Never having read Proust but wanting to know his work, I proposed a dinner with poet and translator Richard Howard. While we paid homage to the brasserie cooking of fin de siècle Paris, Howard shared beautiful, apt passages about food, art, sex, and the nature of creativity. Proust’s profound artistry escaped no one. During another evening, The Raw and the Cooked, Katherine Alford gave us a crash course on the thinking of Claude Lévi-Strauss, while in accordance with his ascending order of food and civilization, we ate foods that were grilled, boiled, and pickled.

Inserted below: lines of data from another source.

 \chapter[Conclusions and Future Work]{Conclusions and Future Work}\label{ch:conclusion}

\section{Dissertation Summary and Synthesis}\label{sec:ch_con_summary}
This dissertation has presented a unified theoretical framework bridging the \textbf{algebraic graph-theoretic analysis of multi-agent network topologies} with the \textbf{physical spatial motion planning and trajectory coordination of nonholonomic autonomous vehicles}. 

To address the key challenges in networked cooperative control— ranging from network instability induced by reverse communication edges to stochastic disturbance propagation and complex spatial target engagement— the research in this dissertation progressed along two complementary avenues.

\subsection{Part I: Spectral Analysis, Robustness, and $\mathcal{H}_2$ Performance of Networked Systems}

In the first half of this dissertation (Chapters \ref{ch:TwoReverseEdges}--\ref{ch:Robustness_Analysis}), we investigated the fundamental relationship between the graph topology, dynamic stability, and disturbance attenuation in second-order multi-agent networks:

The bigger story I continue to tell is that of where our food comes from and the critical role diners and cooks play in the tangled human food chain. Fall evenings have served to celebrate heirloom vegetables. Michael Pollan has hosted many of these evenings, and together we have explored not only specific issues—the differences between open-pollinated seeds and biotech plants—but also the more general theme of what foods get grown and why. And we keep revisiting the agricultural landscape. We have heard Wendell Berry read from Jayber Crow and farmer Michael Ableman describe the sprawl that now envelops his southern California farm. Slowly, over dinner, we make comprehensible what had before been murky and indecipherable.

Blackberry Eating

I love to go out in late September
among the fat, overripe, icy, black blackberries
to eat blackberries for breakfast,
the stalks very prickly, a penalty
they earn for knowing the black art
of blackberry making; and as I stand among them
lifting the stalks to my mouth, the ripest berries
fall almost unbidden to my tongue,
as words sometimes do, certain peculiar words
like strengths or squinched or broughamed,
many-lettered, one syllabled lumps,
which I squeeze, squinch open, and splurge well
in the silent, startled, icy, black language
of blackberry eating in late September.

“Blackberry Eating,” from Mortal Acts, Mortal Words. ©1980 by Galway Kinnell. Reprinted by permission of Houghton Mifflin Company. All rights reserved.

I have always wanted the food at Savoy to prompt conversations that extend beyond the confines of the dining room. Dining together at a communal table in the company of an expert allows us to consider as a community what we value in our lives. This sort of dining is a rare and vital experience. It is what the Dinner Series is really about.